Ken Russell’s first U.S. film, a souped-up B grade, is a variant on the Jekyll-and-Hyde scenario of scientists who use themselves as guinea pigs in their dangerous dabblings with the unknown. In this case William Hurt plays Eddie Jessup who is relentlessly committed to identifying primordial human consciousness (or something like that). The leads him on a Carlos Casteneda-like journey to Mexico where he picks up some fancy mushrooms which he brings back to his Boston lab and uses on himself in a series of experiments that, of course, go seriously wrong.

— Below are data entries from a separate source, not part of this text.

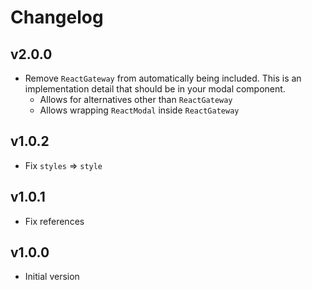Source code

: # Changelog

## v2.0.0

- Remove `ReactGateway` from automatically being included. This is an
  implementation detail that should be in your modal component.
  - Allows for alternatives other than `ReactGateway`
  - Allows wrapping `ReactModal` inside `ReactGateway`

## v1.0.2

- Fix `styles` => `style`

## v1.0.1

- Fix references

## v1.0.0

- Initial version
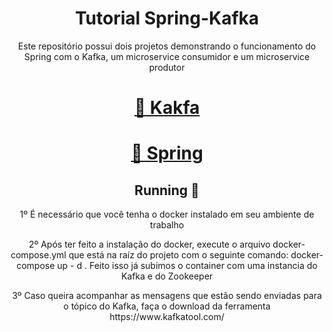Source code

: <h1 align="center">Tutorial Spring-Kafka</h1>
<p align="center">Este repositório possui dois projetos demonstrando o funcionamento do Spring com o Kafka, um microservice consumidor e um microservice produtor</p>
<h1 align="center">
    <a href="https://kafka.apache.org/">🔗 Kakfa</a>
</h1>
<h1 align="center">
    <a href="https://spring.io/">🔗 Spring</a>
</h1>
<h2 align="center"> 
	Running 🚀
</h2>
<p align="center">1º É necessário que você tenha o docker instalado em seu ambiente de trabalho</p>
<p align="center">2º Após ter feito a instalação do docker, execute o arquivo docker-compose.yml que está na raíz do projeto com o seguinte comando: docker-compose up - d . Feito isso já subimos o container com uma instancia do Kafka e do Zookeeper</p>
<p align="center">3º Caso queira acompanhar as mensagens que estão sendo enviadas para o tópico do Kafka, faça o download da ferramenta https://www.kafkatool.com/</p>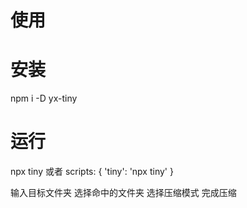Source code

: # 使用
# 安装
npm i -D yx-tiny

# 运行
npx tiny 
或者
scripts: {
    'tiny': 'npx tiny'
}

输入目标文件夹
选择命中的文件夹
选择压缩模式
完成压缩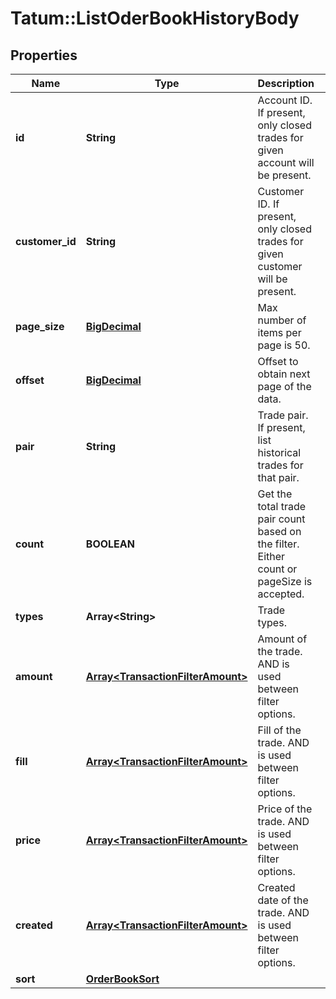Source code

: # Tatum::ListOderBookHistoryBody

## Properties
Name | Type | Description | Notes
------------ | ------------- | ------------- | -------------
**id** | **String** | Account ID. If present, only closed trades for given account will be present. | [optional] 
**customer_id** | **String** | Customer ID. If present, only closed trades for given customer will be present. | [optional] 
**page_size** | [**BigDecimal**](BigDecimal.md) | Max number of items per page is 50. | 
**offset** | [**BigDecimal**](BigDecimal.md) | Offset to obtain next page of the data. | [optional] 
**pair** | **String** | Trade pair. If present, list historical trades for that pair. | [optional] 
**count** | **BOOLEAN** | Get the total trade pair count based on the filter. Either count or pageSize is accepted. | [optional] 
**types** | **Array&lt;String&gt;** | Trade types. | [optional] 
**amount** | [**Array&lt;TransactionFilterAmount&gt;**](TransactionFilterAmount.md) | Amount of the trade. AND is used between filter options. | [optional] 
**fill** | [**Array&lt;TransactionFilterAmount&gt;**](TransactionFilterAmount.md) | Fill of the trade. AND is used between filter options. | [optional] 
**price** | [**Array&lt;TransactionFilterAmount&gt;**](TransactionFilterAmount.md) | Price of the trade. AND is used between filter options. | [optional] 
**created** | [**Array&lt;TransactionFilterAmount&gt;**](TransactionFilterAmount.md) | Created date of the trade. AND is used between filter options. | [optional] 
**sort** | [**OrderBookSort**](OrderBookSort.md) |  | [optional] 

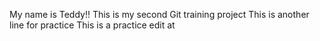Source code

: My name is Teddy!!
This is my second Git training project
This is another line for practice
This is a practice edit at 

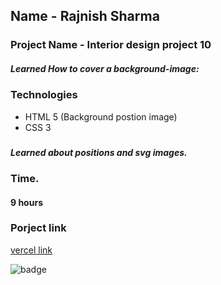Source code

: ## Name - Rajnish Sharma 

### Project Name - Interior design project 10

#####  Learned How to cover a background-image:

### Technologies
- HTML 5 (Background postion image)
- CSS 3

###  
##### Learned about positions and svg images.

 

### Time.
#### 9 hours

### Porject link
[vercel link ](https://html-css-project10.vercel.app/)

![badge](https://img.shields.io/badge/HTML-CSS-blue)
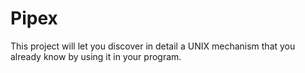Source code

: # Pipex
This project will let you discover in detail a UNIX mechanism that you already know by using it in your program.
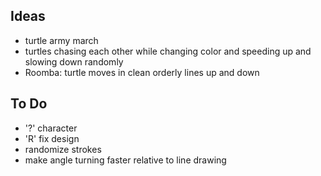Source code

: ## Ideas
- turtle army march
- turtles chasing each other while changing color and speeding up and slowing down randomly
- Roomba: turtle moves in clean orderly lines up and down


## To Do
- '?' character
- 'R' fix design
- randomize strokes
- make angle turning faster relative to line drawing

Although Russell’s characteristic florid stylizations may have seemed appropriate to the subject matter the film is a relatively straightforward drama, albeit one which, when not indulging in some quite effective special effects, is pretty insipid. Paddy Chayefsky’s screenplay from his own novel is terminally heavy-handed, the regular assertions, for instance that Eddie is “flaky”, “weird”, “mad” etc. being damn wearing, particularly given that it's hard to find a more bland actor than Hurt (Blair Brown is no more convincing as Jessup’s anthropologist wife), and the dialogue regularly slides into long-winded, hardly credible utterances before wrapping up in a watery, feelgood ending that jettisons any attempt to make sense of the metaphysical questing that supposedly was the motive for the story.

What is captured well is the insufferable smugness of the scientific confraternity and their self-deluded conviction that they hold the keys to truth in their grasp. Needless to say, this is hardly a sufficient attraction for most viewers. 

Altered States was a troubled production with Chayefsky keeping tight reins on his script, causing the original director, Arthur Penn, to quit the production and this presumably explains the lack of Russellian exuberance (although Chayefsky too ended up walking out and disowning the film, using his alias Sidney Aaron, in the credits). The film cost US$15m and after an initial flurry of interest, tanked.

FYI: The film provided big screen debuts for Hurt and Drew Barrymore, who plays one of the Jessup children, whilst Brown went onto to a solid career in television.